→ DIRECTIONS: From the listing below, copy only the lines from the line that contains "any and all of" to the line that contains "The permission conferred", counting those two lines as part of the copy.

→ RECORDS PROVIDED:
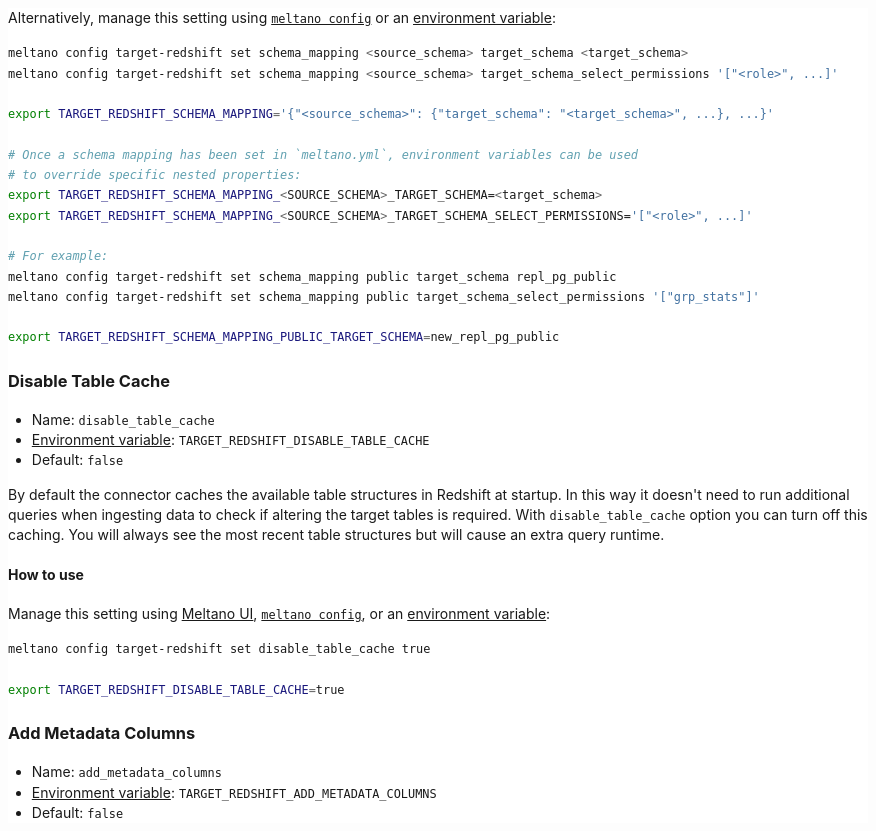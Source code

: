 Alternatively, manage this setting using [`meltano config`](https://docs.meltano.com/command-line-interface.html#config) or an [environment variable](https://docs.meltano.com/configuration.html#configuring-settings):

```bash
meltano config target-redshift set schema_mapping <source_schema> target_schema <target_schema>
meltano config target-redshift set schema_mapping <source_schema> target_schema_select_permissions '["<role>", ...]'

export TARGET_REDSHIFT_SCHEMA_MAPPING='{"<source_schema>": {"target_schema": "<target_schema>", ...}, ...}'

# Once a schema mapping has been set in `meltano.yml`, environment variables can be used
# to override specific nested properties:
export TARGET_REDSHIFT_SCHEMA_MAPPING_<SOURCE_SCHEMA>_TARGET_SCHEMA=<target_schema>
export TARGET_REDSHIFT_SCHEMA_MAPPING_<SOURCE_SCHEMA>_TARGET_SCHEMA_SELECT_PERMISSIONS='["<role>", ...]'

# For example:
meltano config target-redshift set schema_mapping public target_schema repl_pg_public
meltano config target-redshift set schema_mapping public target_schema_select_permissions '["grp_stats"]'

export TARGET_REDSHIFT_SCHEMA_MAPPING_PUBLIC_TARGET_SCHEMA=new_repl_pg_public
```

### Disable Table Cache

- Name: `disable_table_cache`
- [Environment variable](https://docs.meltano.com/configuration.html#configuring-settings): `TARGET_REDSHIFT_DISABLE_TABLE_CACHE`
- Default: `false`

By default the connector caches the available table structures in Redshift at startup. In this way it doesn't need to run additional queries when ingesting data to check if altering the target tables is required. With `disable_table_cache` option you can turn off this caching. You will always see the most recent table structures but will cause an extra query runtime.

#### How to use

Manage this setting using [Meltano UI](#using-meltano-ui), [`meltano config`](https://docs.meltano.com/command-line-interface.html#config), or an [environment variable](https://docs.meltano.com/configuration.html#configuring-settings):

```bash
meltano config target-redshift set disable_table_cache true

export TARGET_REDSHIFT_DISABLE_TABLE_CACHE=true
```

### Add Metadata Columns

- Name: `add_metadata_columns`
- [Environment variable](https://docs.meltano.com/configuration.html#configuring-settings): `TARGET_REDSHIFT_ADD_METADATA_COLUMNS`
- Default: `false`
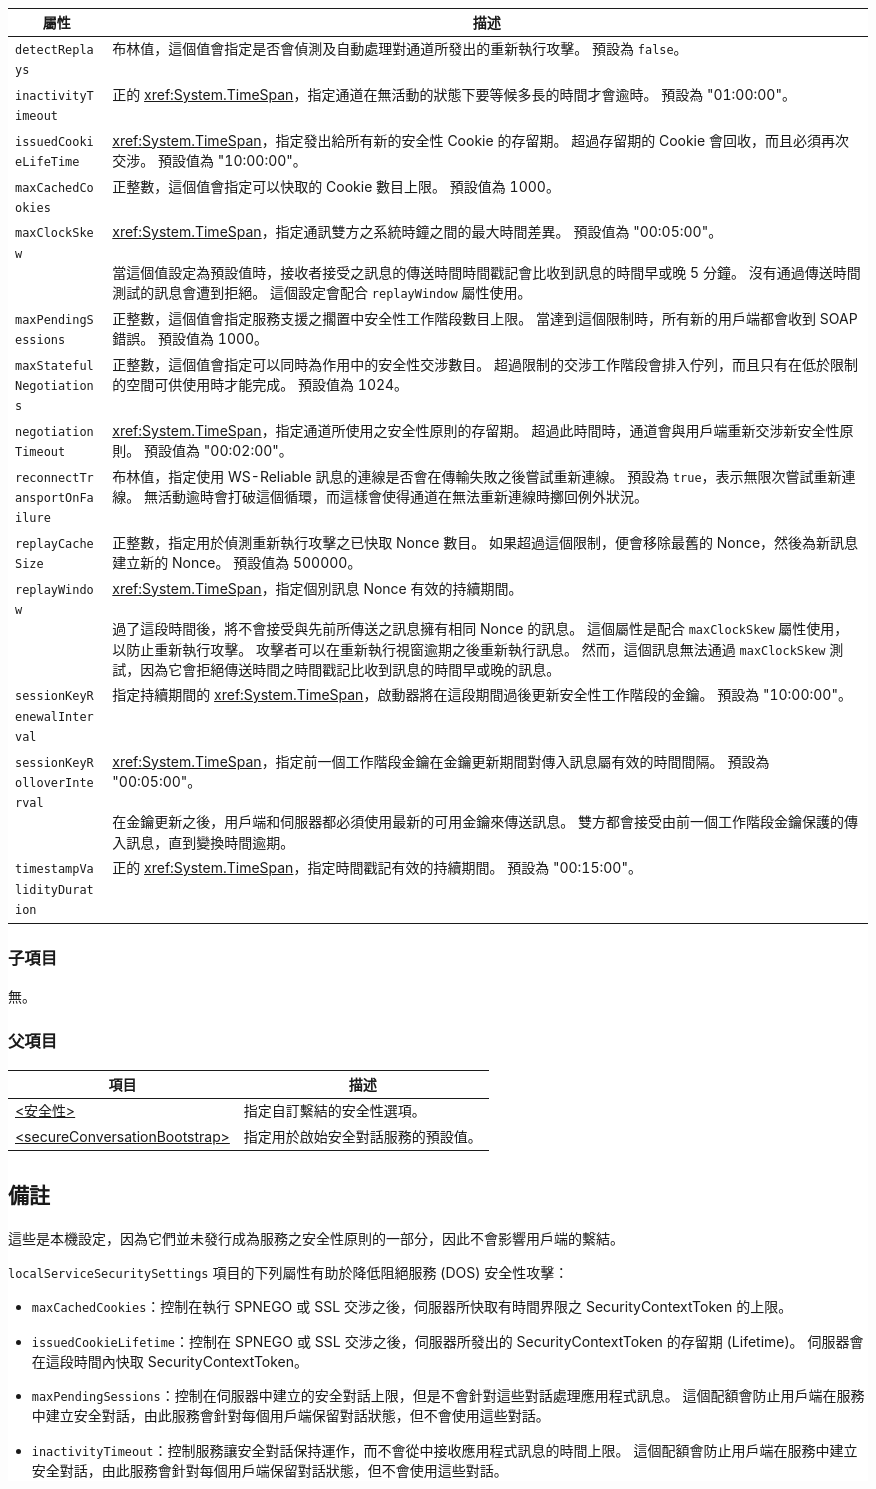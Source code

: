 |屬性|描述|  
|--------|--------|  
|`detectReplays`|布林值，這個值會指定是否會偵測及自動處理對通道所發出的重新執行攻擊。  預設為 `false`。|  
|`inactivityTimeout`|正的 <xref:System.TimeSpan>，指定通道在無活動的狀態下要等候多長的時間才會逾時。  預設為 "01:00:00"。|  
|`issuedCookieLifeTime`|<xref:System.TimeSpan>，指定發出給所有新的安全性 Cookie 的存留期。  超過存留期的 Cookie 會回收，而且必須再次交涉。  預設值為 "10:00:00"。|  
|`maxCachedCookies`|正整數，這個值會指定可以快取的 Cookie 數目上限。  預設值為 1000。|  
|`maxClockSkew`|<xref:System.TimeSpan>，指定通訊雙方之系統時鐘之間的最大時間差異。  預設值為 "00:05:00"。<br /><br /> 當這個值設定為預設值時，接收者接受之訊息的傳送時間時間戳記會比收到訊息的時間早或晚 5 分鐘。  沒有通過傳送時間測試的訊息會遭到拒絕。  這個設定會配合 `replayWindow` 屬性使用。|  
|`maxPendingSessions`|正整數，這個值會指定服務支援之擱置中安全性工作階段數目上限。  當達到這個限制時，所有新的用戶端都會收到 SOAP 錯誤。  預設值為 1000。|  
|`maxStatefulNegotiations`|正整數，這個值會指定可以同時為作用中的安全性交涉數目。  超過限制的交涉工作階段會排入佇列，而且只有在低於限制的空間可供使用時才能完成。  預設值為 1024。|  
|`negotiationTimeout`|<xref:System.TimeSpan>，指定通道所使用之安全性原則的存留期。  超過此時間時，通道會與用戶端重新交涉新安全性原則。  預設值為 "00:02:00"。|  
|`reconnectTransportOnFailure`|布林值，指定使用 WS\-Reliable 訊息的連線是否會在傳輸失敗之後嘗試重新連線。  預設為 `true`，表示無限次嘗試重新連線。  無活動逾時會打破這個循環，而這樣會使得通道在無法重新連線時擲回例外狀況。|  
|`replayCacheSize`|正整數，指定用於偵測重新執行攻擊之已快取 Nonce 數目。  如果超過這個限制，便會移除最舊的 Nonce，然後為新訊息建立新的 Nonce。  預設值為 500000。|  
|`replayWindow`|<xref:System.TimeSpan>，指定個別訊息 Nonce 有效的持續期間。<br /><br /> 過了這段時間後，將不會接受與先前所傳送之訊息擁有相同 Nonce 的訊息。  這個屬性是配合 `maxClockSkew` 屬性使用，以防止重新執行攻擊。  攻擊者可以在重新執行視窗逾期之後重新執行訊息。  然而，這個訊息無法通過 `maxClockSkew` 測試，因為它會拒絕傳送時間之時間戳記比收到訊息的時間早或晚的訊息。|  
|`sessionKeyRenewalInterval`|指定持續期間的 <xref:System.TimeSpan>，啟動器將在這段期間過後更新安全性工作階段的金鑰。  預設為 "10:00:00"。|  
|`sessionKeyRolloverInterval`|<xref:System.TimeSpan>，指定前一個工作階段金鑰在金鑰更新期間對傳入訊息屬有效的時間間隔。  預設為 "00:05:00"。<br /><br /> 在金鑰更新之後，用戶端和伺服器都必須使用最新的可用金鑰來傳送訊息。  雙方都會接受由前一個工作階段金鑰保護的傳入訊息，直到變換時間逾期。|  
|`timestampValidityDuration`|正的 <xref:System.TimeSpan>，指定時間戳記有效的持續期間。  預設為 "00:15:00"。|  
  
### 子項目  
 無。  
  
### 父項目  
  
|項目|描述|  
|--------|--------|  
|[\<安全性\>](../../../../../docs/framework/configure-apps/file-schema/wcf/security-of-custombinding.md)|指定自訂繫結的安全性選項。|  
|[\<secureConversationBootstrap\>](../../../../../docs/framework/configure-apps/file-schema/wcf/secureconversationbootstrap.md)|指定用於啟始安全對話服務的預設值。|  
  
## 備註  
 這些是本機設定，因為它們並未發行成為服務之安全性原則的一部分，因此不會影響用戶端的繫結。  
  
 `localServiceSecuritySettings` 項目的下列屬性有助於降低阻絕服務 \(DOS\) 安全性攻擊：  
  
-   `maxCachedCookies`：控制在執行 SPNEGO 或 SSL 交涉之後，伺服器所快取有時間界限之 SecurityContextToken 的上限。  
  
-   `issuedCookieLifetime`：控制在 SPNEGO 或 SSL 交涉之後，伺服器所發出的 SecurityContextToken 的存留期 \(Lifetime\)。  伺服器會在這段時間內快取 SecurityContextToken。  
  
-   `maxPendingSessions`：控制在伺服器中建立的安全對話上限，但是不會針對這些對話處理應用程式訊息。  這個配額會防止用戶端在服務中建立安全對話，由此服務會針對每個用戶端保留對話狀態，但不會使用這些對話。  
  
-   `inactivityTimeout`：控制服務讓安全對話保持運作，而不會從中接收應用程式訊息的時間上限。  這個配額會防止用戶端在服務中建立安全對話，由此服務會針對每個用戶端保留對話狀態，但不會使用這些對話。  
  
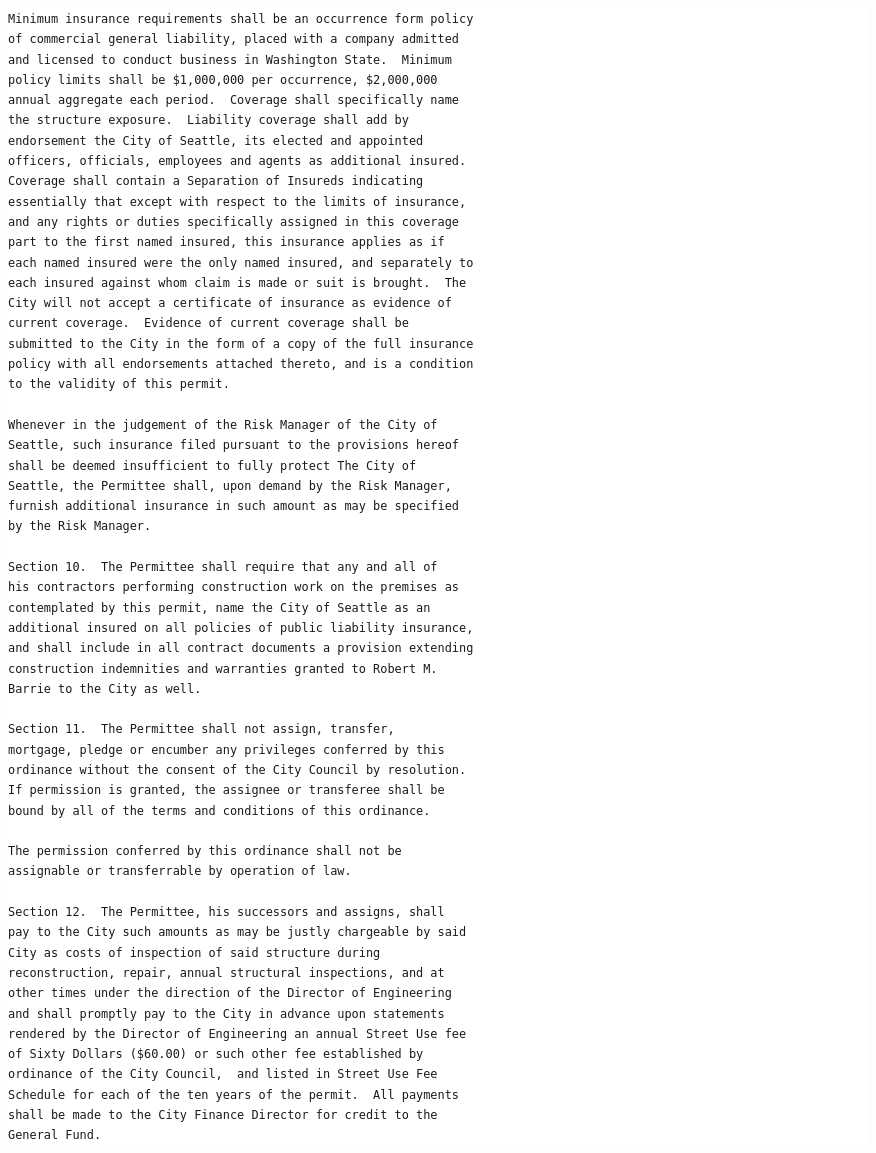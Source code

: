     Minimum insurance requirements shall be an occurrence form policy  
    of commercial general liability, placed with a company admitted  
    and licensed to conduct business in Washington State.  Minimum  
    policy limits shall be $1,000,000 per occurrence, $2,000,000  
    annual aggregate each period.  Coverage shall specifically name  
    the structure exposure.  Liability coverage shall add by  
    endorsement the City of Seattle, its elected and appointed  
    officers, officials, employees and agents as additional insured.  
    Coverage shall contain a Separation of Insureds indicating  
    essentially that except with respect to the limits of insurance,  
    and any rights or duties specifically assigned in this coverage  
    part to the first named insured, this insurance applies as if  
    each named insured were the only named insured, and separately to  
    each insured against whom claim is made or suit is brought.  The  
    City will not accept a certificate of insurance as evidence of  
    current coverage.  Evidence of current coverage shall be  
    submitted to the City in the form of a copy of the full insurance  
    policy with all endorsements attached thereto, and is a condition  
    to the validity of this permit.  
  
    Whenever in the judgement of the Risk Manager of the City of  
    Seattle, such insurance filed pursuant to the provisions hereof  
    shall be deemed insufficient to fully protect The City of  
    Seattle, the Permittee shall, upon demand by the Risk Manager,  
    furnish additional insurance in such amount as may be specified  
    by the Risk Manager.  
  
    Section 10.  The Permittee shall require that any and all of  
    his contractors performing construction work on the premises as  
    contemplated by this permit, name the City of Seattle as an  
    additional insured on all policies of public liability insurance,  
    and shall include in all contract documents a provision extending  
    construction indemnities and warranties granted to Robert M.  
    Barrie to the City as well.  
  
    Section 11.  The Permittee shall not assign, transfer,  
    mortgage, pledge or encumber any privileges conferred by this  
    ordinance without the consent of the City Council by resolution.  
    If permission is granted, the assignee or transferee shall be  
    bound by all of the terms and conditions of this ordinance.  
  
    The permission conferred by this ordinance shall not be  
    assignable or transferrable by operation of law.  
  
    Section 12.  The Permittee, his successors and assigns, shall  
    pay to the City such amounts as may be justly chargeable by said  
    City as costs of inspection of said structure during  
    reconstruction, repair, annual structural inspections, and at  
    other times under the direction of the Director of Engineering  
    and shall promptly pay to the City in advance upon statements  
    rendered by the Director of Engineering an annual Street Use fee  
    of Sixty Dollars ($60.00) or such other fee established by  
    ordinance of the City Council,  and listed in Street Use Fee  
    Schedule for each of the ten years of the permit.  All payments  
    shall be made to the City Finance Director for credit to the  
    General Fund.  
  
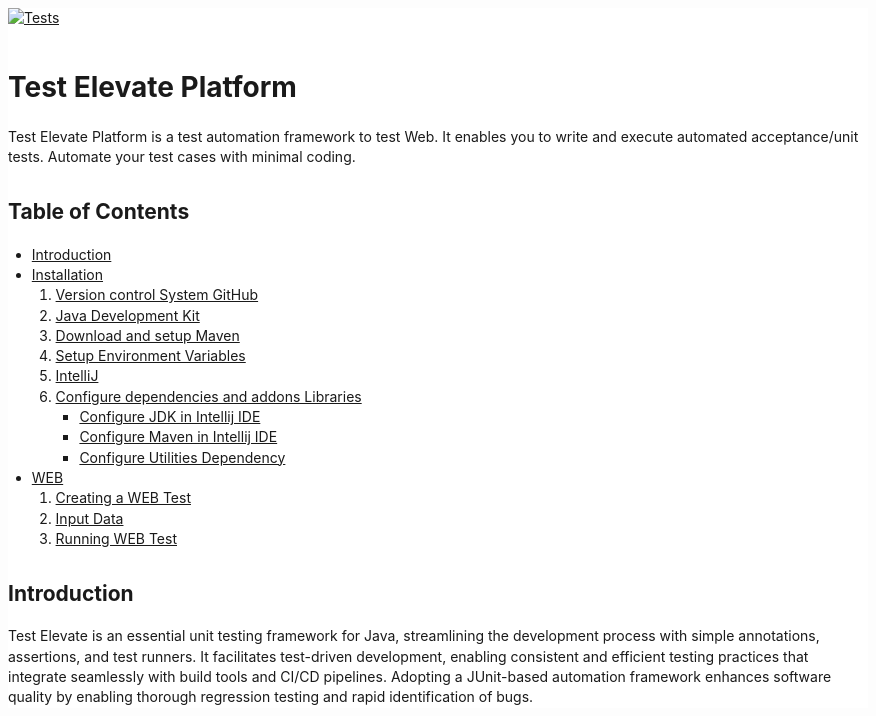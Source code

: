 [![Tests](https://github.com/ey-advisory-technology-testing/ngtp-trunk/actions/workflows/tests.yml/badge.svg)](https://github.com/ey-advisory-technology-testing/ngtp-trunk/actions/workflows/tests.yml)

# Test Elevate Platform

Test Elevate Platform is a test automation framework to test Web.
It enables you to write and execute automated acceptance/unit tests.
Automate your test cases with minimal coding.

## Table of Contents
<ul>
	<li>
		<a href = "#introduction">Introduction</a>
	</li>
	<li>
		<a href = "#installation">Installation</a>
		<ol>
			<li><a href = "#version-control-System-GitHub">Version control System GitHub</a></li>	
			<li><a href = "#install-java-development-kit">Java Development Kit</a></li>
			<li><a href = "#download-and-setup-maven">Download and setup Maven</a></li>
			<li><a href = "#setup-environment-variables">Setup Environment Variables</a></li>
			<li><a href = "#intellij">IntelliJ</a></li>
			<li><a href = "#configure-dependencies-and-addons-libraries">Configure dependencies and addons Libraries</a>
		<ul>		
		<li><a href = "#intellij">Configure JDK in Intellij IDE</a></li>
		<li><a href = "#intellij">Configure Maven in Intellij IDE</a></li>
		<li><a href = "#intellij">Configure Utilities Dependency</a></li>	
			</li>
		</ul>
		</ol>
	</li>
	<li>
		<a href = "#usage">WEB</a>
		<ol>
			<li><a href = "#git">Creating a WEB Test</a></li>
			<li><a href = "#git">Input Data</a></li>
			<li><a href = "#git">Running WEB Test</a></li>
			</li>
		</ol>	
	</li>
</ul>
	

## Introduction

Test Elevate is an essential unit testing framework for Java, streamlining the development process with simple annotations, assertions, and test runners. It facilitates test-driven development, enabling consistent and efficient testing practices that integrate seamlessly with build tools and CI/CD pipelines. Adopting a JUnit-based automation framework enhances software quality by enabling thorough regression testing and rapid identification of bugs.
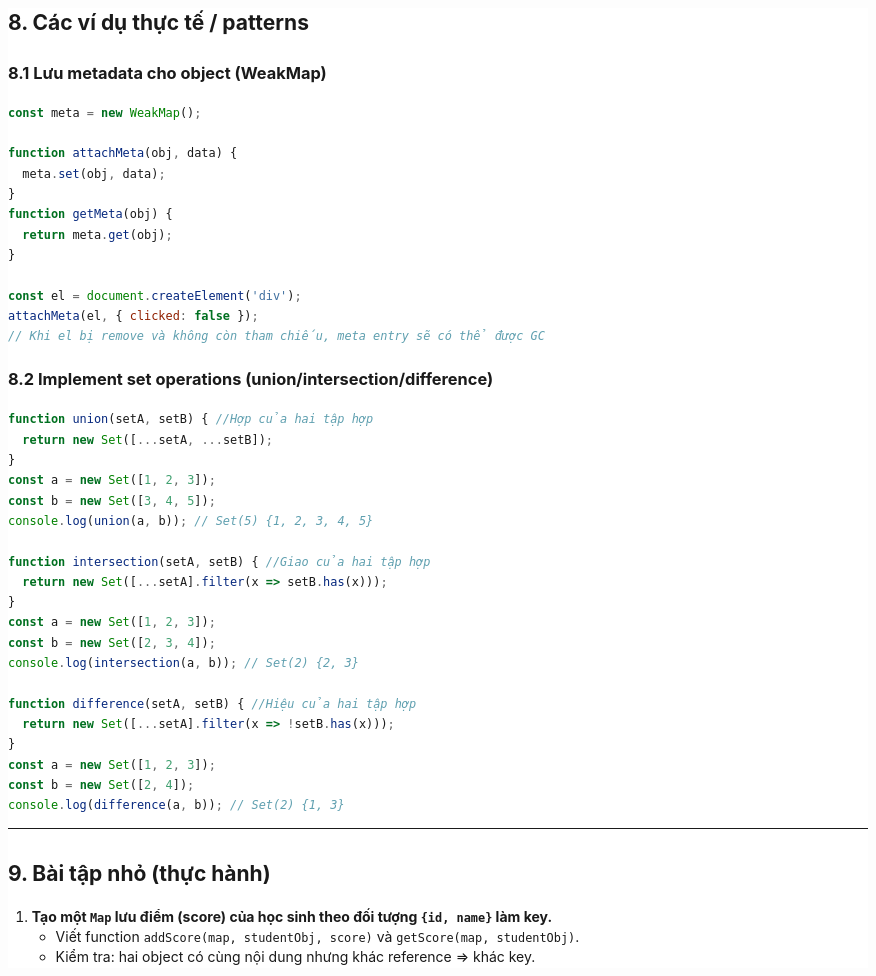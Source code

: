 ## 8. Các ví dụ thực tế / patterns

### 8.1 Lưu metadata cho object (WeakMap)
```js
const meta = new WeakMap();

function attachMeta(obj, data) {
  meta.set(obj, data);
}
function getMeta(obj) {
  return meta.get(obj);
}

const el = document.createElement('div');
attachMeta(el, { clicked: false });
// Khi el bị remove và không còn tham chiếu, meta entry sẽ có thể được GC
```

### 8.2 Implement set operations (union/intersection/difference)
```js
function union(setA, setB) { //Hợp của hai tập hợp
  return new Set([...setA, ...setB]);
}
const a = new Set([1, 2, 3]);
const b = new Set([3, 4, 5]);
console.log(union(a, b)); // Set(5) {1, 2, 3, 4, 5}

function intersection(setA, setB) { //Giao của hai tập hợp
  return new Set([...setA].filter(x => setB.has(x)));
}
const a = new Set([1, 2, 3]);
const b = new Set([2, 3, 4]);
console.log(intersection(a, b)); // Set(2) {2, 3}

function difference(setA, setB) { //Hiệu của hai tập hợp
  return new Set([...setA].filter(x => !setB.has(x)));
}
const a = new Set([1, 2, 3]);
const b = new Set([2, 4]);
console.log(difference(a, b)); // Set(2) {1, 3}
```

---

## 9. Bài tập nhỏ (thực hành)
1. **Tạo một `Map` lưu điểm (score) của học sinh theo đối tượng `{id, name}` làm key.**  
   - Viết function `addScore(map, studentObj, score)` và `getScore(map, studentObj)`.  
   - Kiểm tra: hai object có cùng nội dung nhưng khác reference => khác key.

→ RESPONSE:
    Section 10.  The Permittee shall require that any and all of  
    his contractors performing construction work on the premises as  
    contemplated by this permit, name the City of Seattle as an  
    additional insured on all policies of public liability insurance,  
    and shall include in all contract documents a provision extending  
    construction indemnities and warranties granted to Robert M.  
    Barrie to the City as well.  
  
    Section 11.  The Permittee shall not assign, transfer,  
    mortgage, pledge or encumber any privileges conferred by this  
    ordinance without the consent of the City Council by resolution.  
    If permission is granted, the assignee or transferee shall be  
    bound by all of the terms and conditions of this ordinance.  
  
    The permission conferred by this ordinance shall not be  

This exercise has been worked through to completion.